For many minutes no further words were exchanged between them. But as the ranks of Eshbar’s army grew thinner, and Akee’s arrival seemed inevitable, Halden spoke once more.

“May I offer you a word of caution, brother?”

“Certainly,” answered Hestus. Halden’s experience as a warrior meant his wisdom should be heeded carefully.

“When the fighting starts to get ugly…” started Halden. “Would you put your precious Arlea out of your mind?”

“How could you say that?” exploded Hestus. “She’s the only thing that keeps me going. Arlea’s the very reason I’m in this mess!”

“Exactly!” said Halden. “Arlea is the reason you’re here. Do you know why I’m here? I’m here because if Eshbar cannot be stopped, it’s only a matter of time before it stops me. I’m fighting for my own sake. You, on the other hand, are fighting for something else. Your own survival is secondary. But Hestus, it’s the people who are fighting for themselves today who have the greatest chance of coming away from this. I’m telling you, brother, that damn nobility of yours is going to be very dangerous here.”
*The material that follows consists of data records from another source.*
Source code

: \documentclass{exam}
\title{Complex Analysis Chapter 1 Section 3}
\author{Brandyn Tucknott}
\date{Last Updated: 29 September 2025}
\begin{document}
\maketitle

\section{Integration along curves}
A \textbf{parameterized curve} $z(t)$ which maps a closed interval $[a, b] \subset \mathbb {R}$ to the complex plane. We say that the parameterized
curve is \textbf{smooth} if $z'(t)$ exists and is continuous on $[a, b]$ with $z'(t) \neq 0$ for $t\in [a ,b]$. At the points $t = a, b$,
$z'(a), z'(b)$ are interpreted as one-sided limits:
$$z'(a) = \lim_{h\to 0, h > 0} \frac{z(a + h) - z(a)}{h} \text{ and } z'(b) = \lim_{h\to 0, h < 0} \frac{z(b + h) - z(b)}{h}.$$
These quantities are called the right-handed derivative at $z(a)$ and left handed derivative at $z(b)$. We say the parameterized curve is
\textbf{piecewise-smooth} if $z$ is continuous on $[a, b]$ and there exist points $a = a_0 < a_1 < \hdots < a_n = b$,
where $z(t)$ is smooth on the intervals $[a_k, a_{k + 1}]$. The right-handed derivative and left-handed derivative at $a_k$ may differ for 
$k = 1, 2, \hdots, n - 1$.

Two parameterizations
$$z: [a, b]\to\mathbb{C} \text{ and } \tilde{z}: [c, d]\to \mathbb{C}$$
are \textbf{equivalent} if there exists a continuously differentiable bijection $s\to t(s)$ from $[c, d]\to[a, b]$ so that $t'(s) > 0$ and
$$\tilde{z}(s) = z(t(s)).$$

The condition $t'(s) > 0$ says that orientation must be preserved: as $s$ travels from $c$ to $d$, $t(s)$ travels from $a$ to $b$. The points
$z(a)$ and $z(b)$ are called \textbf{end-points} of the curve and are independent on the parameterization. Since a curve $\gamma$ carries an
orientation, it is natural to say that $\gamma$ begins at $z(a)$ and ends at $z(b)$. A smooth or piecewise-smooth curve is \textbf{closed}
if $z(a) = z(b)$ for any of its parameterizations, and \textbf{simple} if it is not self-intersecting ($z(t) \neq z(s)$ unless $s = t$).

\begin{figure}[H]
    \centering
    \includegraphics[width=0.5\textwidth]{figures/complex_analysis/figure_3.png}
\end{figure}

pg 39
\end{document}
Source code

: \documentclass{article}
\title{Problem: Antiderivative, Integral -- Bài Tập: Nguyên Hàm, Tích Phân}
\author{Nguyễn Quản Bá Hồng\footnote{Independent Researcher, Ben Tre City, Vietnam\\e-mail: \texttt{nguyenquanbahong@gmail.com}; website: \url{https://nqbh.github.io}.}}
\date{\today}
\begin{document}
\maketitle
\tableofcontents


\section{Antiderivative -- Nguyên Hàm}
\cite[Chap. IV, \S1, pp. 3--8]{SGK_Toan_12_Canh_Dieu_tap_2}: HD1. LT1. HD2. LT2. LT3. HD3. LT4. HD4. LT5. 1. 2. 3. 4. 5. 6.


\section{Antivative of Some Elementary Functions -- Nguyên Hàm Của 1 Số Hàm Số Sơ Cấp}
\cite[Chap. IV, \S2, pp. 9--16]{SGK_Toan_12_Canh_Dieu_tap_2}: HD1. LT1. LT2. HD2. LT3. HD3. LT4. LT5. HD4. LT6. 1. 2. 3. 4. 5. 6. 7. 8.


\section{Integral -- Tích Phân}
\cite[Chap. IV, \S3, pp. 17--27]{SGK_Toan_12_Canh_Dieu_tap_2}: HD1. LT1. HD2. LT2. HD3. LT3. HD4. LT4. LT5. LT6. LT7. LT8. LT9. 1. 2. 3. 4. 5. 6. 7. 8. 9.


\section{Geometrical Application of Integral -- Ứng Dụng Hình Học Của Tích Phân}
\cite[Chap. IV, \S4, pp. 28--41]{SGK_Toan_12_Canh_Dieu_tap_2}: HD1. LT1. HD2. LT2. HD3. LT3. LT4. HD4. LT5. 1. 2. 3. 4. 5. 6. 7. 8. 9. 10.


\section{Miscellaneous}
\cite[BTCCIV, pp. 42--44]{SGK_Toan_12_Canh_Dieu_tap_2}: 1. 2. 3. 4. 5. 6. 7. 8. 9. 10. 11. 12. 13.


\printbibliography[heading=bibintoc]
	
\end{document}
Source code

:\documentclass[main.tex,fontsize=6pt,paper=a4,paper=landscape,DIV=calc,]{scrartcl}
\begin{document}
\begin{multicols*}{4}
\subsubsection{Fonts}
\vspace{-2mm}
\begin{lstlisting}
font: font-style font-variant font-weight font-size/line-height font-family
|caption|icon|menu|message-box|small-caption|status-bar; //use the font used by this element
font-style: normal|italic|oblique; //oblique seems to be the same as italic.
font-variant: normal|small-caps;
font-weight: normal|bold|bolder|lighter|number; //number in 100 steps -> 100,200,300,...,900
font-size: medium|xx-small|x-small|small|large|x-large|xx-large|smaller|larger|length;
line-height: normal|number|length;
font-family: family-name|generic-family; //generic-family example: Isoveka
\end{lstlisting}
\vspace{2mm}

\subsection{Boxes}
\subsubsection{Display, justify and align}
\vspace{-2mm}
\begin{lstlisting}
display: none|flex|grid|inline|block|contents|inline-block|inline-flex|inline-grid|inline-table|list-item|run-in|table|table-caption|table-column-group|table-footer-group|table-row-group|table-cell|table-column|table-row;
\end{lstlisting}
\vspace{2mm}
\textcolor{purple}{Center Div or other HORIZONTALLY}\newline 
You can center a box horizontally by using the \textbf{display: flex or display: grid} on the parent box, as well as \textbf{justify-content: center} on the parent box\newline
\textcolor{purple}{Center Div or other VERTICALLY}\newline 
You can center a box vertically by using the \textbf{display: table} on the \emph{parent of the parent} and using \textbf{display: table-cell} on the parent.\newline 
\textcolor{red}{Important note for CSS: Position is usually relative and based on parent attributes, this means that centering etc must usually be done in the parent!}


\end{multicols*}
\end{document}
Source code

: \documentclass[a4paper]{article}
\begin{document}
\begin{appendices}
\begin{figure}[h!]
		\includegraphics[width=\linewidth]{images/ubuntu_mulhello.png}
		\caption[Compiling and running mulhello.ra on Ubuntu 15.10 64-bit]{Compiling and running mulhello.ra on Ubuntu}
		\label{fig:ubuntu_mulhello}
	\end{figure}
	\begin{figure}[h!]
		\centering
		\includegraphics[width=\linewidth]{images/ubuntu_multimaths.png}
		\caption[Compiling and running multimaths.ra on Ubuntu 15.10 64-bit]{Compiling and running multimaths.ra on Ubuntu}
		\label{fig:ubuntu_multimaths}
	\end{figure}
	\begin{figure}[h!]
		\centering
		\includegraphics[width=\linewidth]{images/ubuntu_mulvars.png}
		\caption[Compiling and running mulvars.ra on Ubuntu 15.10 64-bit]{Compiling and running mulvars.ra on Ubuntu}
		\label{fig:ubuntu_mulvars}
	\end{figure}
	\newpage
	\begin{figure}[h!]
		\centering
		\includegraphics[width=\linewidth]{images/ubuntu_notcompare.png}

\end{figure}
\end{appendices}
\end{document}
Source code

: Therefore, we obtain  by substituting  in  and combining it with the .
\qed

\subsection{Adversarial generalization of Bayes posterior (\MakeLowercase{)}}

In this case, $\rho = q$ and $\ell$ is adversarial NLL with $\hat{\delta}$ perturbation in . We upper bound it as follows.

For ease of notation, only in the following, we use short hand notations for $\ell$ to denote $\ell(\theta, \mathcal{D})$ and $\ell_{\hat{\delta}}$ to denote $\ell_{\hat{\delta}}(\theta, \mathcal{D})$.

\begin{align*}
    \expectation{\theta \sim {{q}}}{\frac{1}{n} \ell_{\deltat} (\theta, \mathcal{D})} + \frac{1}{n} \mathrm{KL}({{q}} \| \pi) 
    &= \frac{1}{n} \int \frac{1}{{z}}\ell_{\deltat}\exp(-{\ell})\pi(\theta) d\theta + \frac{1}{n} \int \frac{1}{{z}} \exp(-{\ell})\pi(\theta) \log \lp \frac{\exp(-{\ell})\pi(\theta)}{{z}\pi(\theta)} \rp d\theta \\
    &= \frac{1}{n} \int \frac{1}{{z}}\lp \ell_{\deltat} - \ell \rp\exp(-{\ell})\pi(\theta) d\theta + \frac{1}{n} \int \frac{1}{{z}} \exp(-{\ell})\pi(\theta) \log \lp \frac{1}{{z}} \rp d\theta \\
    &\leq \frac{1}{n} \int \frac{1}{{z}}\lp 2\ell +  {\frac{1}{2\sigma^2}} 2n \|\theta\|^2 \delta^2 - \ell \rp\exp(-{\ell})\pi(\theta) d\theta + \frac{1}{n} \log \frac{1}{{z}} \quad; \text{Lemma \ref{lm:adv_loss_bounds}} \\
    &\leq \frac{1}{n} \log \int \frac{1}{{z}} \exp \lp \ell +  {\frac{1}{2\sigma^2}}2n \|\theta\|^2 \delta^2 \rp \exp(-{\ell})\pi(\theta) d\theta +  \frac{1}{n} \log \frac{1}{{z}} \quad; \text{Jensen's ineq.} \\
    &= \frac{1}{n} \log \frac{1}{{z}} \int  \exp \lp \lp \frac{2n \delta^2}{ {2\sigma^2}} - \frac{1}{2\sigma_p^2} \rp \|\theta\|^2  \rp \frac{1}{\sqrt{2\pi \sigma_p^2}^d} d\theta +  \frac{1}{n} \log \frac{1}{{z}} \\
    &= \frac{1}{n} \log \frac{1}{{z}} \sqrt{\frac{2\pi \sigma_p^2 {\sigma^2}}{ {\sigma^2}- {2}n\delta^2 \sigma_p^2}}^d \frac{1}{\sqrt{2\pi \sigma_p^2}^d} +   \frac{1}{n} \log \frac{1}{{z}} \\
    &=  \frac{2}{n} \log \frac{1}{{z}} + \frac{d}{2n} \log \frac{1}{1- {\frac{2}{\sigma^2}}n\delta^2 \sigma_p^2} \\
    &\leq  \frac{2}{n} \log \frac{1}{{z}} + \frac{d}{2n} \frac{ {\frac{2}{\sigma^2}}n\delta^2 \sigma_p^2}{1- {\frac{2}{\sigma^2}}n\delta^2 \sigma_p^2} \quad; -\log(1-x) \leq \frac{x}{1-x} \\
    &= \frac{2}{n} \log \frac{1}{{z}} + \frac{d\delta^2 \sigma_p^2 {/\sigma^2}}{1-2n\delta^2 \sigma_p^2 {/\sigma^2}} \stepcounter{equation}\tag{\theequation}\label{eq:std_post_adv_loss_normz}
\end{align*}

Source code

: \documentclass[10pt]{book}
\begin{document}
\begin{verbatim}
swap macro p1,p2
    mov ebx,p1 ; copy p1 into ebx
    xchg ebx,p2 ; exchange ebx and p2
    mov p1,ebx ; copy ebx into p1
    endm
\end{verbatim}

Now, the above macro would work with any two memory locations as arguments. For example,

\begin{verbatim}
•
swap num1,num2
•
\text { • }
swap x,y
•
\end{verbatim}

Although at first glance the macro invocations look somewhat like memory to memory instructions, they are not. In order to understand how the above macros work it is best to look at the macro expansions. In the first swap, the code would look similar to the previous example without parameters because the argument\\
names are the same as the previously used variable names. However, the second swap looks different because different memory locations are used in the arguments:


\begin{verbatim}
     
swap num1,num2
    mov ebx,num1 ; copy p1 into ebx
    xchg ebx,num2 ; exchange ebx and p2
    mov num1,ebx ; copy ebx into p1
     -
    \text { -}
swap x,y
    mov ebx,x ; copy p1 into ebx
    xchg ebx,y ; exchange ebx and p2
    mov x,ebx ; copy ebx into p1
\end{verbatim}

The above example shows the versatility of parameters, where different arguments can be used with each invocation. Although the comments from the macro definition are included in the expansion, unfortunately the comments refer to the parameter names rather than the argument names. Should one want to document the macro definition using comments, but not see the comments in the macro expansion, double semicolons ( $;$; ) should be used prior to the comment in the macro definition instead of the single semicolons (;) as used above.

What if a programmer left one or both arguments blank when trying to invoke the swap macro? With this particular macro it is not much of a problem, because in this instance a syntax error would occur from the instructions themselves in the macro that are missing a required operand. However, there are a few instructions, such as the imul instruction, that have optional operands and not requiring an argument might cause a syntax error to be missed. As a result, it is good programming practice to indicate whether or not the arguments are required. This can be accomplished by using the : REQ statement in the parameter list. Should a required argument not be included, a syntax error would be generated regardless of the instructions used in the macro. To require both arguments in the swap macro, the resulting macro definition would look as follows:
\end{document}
“I thought you’d said my nobility was a good thing?”

“Well of course it’s a good thing! Your nobility’s what makes you such a likable guy. How you’ve managed, for so long, to hold onto the idea that this life has any meaning or purpose is… admirable. But war is about life and death, not imaginary things like love that only exist in children’s stories. It’s time to put aside sentiments. The ultimate rule on the battlefield is survival of the fittest. Looking out for number one. Don’t get me wrong, your nobility’s great. After all, it’s what got you here. All I’m saying is you can’t count on it to get you back home alive. You understand?”

Hestus sighed. “Yeah, I understand,” he said.

He didn’t have the heart to tell Halden that he hadn’t for a second considered taking his advice.

“Oh, and one more thing,” added Halden. “Don’t expect me to do anything heroic either. I’ll also be looking out for number one.”

Moments later, a high screech struck the air. Halden tackled Hestus to the ground just before a blinding streak of light passed through the place he had been standing. There was a deafening crash, and the earth shook. Fine cold dust flooded their vision. Once it cleared, they could see an eight foot alcove had formed in the rock wall behind them.

They got up and dusted themselves off.

“Nothing heroic, huh?” said Hestus, with a proud smile.

“Shut up, you fool!” said Halden, “Your plan failed. Akee got the drop on us. We need to get off this damned cliff-side now or we’ll be sitting ducks!”